Take the entries that follow and return exactly the lines from the one holding "( _Português_ )" through the one holding "Pliaj informoj (sed", both included. Nothing else is needed.

[Rendered images with source text]
————————

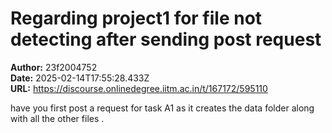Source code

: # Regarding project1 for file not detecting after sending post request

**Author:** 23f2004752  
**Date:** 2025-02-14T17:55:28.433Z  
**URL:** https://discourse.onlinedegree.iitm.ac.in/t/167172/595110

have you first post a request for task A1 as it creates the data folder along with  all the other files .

————————

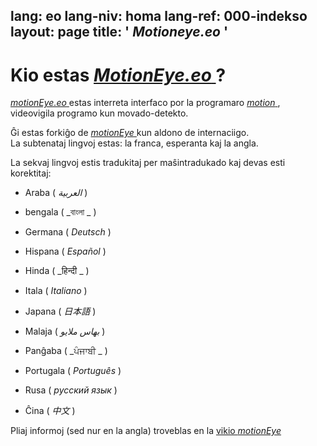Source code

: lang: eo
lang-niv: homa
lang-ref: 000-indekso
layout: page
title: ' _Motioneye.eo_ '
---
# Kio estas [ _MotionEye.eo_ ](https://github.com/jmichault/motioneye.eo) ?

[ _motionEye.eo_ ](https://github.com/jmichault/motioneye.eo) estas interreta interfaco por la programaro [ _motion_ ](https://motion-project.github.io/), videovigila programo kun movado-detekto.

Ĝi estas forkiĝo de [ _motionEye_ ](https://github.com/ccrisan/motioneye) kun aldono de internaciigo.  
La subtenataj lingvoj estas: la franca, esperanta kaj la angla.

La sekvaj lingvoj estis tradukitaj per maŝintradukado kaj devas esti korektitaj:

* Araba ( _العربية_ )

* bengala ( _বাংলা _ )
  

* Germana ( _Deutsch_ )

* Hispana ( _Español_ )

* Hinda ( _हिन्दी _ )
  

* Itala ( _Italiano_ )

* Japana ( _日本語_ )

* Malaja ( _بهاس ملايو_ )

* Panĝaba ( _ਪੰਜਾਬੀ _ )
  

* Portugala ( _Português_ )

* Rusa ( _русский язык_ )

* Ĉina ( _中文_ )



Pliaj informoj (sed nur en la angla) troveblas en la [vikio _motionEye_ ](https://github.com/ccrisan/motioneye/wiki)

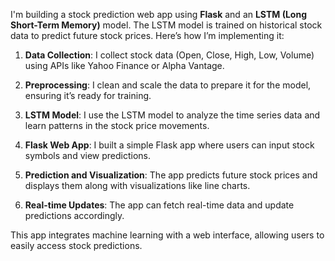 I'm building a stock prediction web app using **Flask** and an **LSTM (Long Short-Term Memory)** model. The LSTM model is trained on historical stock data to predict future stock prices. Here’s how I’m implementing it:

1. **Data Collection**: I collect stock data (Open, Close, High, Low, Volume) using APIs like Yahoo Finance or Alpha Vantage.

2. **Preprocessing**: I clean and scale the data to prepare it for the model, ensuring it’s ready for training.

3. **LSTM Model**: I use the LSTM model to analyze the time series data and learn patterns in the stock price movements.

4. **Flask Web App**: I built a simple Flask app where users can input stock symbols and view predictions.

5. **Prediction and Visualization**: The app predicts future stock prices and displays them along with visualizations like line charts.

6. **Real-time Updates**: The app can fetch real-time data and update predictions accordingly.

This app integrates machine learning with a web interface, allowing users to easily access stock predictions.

————————

*Written response*:
* Portugala ( _Português_ )

* Rusa ( _русский язык_ )

* Ĉina ( _中文_ )



Pliaj informoj (sed nur en la angla) troveblas en la [vikio _motionEye_ ](https://github.com/ccrisan/motioneye/wiki)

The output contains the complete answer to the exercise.